Earlier this month, the Mayo Clinic rolled out its 'Body Volume Indicator' app to slay the Body Mass Index for good. But while the BVI was hailed as a vast improvement over the often inaccurate BMI, the Mayo Clinic's app had one problem: It wasn't accessible to everyday men and women.
To measure your volume of body fat, visceral fat, abdomen volume, waist-to-hip ratio, BMI, and your unique BVI number, you'd have to make an appointment with a doctor, exercise physiologist, or dietician who has the BVI Pro app—not exactly a useful metric if you're trying to track your progress day by day or week to week.
Now, a new piece of tech has appeared to fill that void: the ShapeScale. Open now for pre-order and set for delivery in spring 2018, the ShapeScale scans your body and digitally recreates your dimensions to create a 3D picture of your physique. Over time, the scale can track those body scans against your weight changes, giving you a precise, measurable indicator of your progress as you lose weight and build muscle.
You start by standing on the scale (easy enough). In less than a minute, ShapeScale's arm revolves around the central stand, spiraling upward as it scans your entire body using infrared light and a camera snapping hundreds of pictures. The device then creates a digital rendering of your body and its proportions. Noteworthy: You don't need to be naked to use it, but the company recommends you wear tight-fitting clothes to get more consistently accurate scans over time.
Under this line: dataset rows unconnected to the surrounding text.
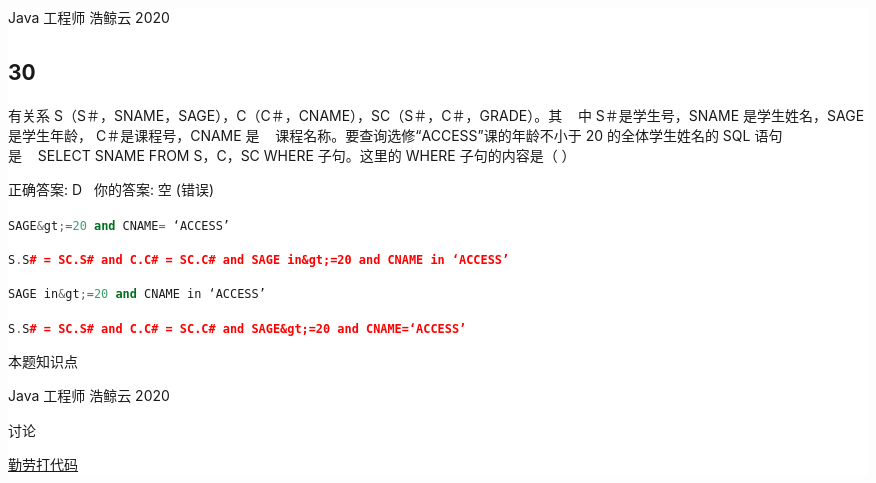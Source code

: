 Java 工程师 浩鲸云 2020

## 30

有关系 S（S＃，SNAME，SAGE），C（C＃，CNAME），SC（S＃，C＃，GRADE）。其    中 S＃是学生号，SNAME 是学生姓名，SAGE 是学生年龄， C＃是课程号，CNAME 是    课程名称。要查询选修“ACCESS”课的年龄不小于 20 的全体学生姓名的 SQL 语句是    SELECT SNAME FROM S，C，SC WHERE 子句。这里的 WHERE 子句的内容是（ ）

正确答案: D   你的答案: 空 (错误)

```cpp
SAGE&gt;=20 and CNAME= ‘ACCESS’
```

```cpp
S.S# = SC.S# and C.C# = SC.C# and SAGE in&gt;=20 and CNAME in ‘ACCESS’
```

```cpp
SAGE in&gt;=20 and CNAME in ‘ACCESS’
```

```cpp
S.S# = SC.S# and C.C# = SC.C# and SAGE&gt;=20 and CNAME=‘ACCESS’
```

本题知识点

Java 工程师 浩鲸云 2020

讨论

[勤劳打代码](https://www.nowcoder.com/profile/205970515)
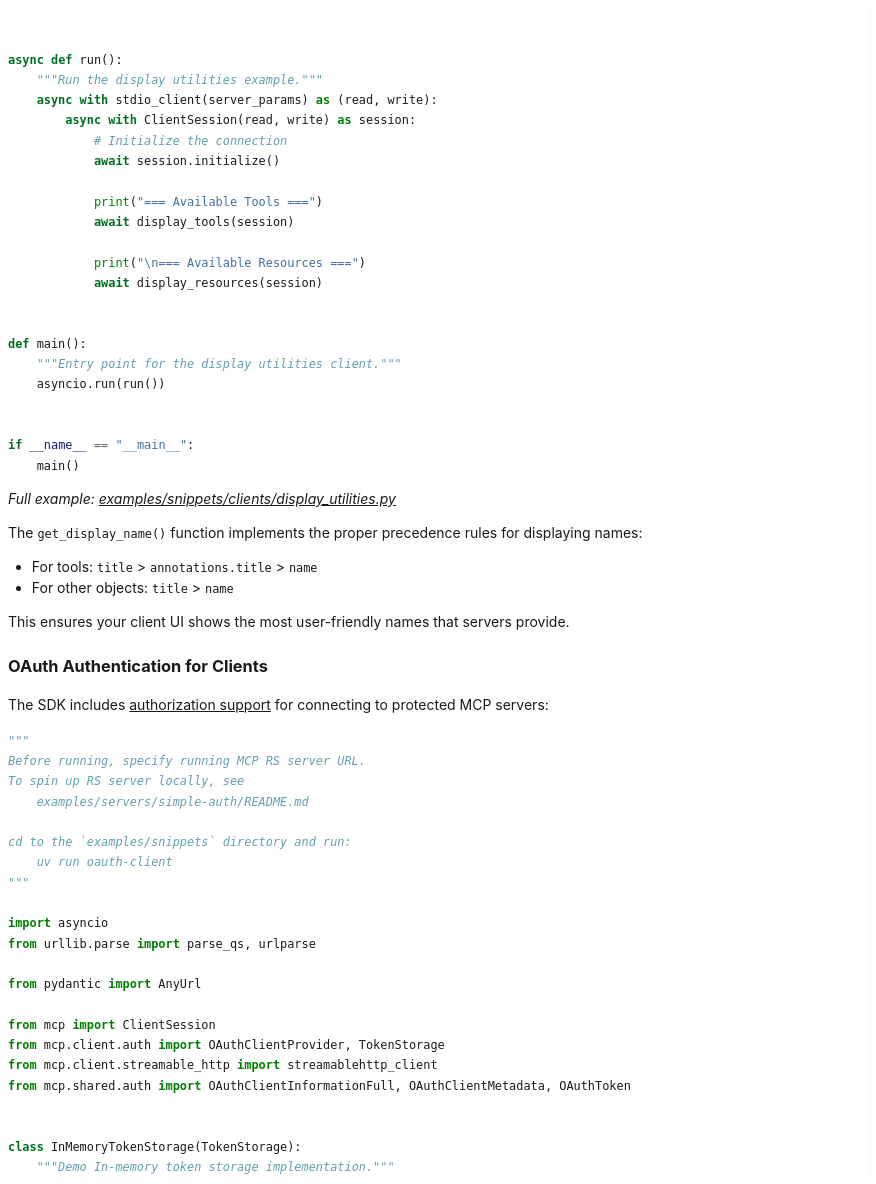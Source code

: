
 ```python


async def run():
    """Run the display utilities example."""
    async with stdio_client(server_params) as (read, write):
        async with ClientSession(read, write) as session:
            # Initialize the connection
            await session.initialize()

            print("=== Available Tools ===")
            await display_tools(session)

            print("\n=== Available Resources ===")
            await display_resources(session)


def main():
    """Entry point for the display utilities client."""
    asyncio.run(run())


if __name__ == "__main__":
    main()
```

_Full example: [examples/snippets/clients/display_utilities.py](https://github.com/modelcontextprotocol/python-sdk/blob/main/examples/snippets/clients/display_utilities.py)_



The `get_display_name()` function implements the proper precedence rules for displaying names:

- For tools: `title` > `annotations.title` > `name`
- For other objects: `title` > `name`

This ensures your client UI shows the most user-friendly names that servers provide.

### OAuth Authentication for Clients

The SDK includes [authorization support](https://modelcontextprotocol.io/specification/2025-03-26/basic/authorization) for connecting to protected MCP servers:



```python
"""
Before running, specify running MCP RS server URL.
To spin up RS server locally, see
    examples/servers/simple-auth/README.md

cd to the `examples/snippets` directory and run:
    uv run oauth-client
"""

import asyncio
from urllib.parse import parse_qs, urlparse

from pydantic import AnyUrl

from mcp import ClientSession
from mcp.client.auth import OAuthClientProvider, TokenStorage
from mcp.client.streamable_http import streamablehttp_client
from mcp.shared.auth import OAuthClientInformationFull, OAuthClientMetadata, OAuthToken


class InMemoryTokenStorage(TokenStorage):
    """Demo In-memory token storage implementation."""
```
With the ShapeScale's accompanying free app, you can see the exact dimensions of your chest, arms, legs, and waist. You'll also get a glimpse at any discrepancies and imbalances in your arms and legs.
To be fair, this tech isn't exactly revolutionary—previous body scanners did something similar, although you'd have to stand on a rotating platform and try to stay still as the stationary scanner did its thing. On those old models, though, changes in lighting altered the accuracy of the readings, and most men and women felt a tad self-conscious standing half-naked on a rotating platform in front of their fellow gym-goers.
Because it tracks both your weight and the shape of your physique, the ShapeScale can show you your "localized lean mass" and "localized body fat" measurements. So, rather than getting the obtuse BMI measurement, you see exactly what areas are holding on to fat. In fact, that's where we believe ShapeScale will really hit home with consumers: Visuals are stronger motivators than numbers, especially because you can be blasting away fat and steadily gaining muscle, but the scale may never budge. That's defeating for many people trying to transform their physique—especially if they're not taking before-and-after photos.
With the app, you can select two dates—like Day 1 of your weight-loss or mass-building protocol, and then again on Day 14—and see how and where your body's changing, via the app's heat maps. Orange and red areas flag growth, whereas blue and green areas reveal loss. You can also use the "Difference View" to see how far your problem areas have come, like where your belly was on New Year's Day versus the first day of beach season.
You can even set up goals and track your progress. Say you're training for a bodybuilding competition, getting in shape for your wedding, or just trying to scuplt a leaner physique. ShapeScale guides your efforts and lets you know how much more you have to work to accomplish each checkpoint, whether that's pumping up your biceps or whittling down your love handles.
Ultimately, the ShapeScale is easy to use. Even if you can't stand still for 30 seconds, you can get a quick 10-second scan if you want to just check on the progress of your abs. Plus, consider the alternatives: You're not gonna break out measuring tapes, calipers, or a water displacement test every day, even if you happen to carry them around in your gym bag.
Of course, at $299 plus a $9.99/month subscription fee, or $599 for a lifetime subscription, the ShapeScale is also significantly pricier than measuring tapes or calipers. That's a hefty chunk of change, but if you're committed to overhauling your physique—or you really want a more granular look at how your physique is changing over time—then it's not a bad investment to consider. It also supports multiple users, so both you and your better half can share. The company says it's designed primarily for personal users, but it will be "able to store data and scans of three to five users," because of cloud computing costs.
ShapeScale's applications can go beyond aesthetics in the future, too. The technology could have medical applications, enter the realm of augmented reality to help athletes customize gear and perfect their form, and breach the fashion world to show buyers what clothing would look like on an avatar of their body.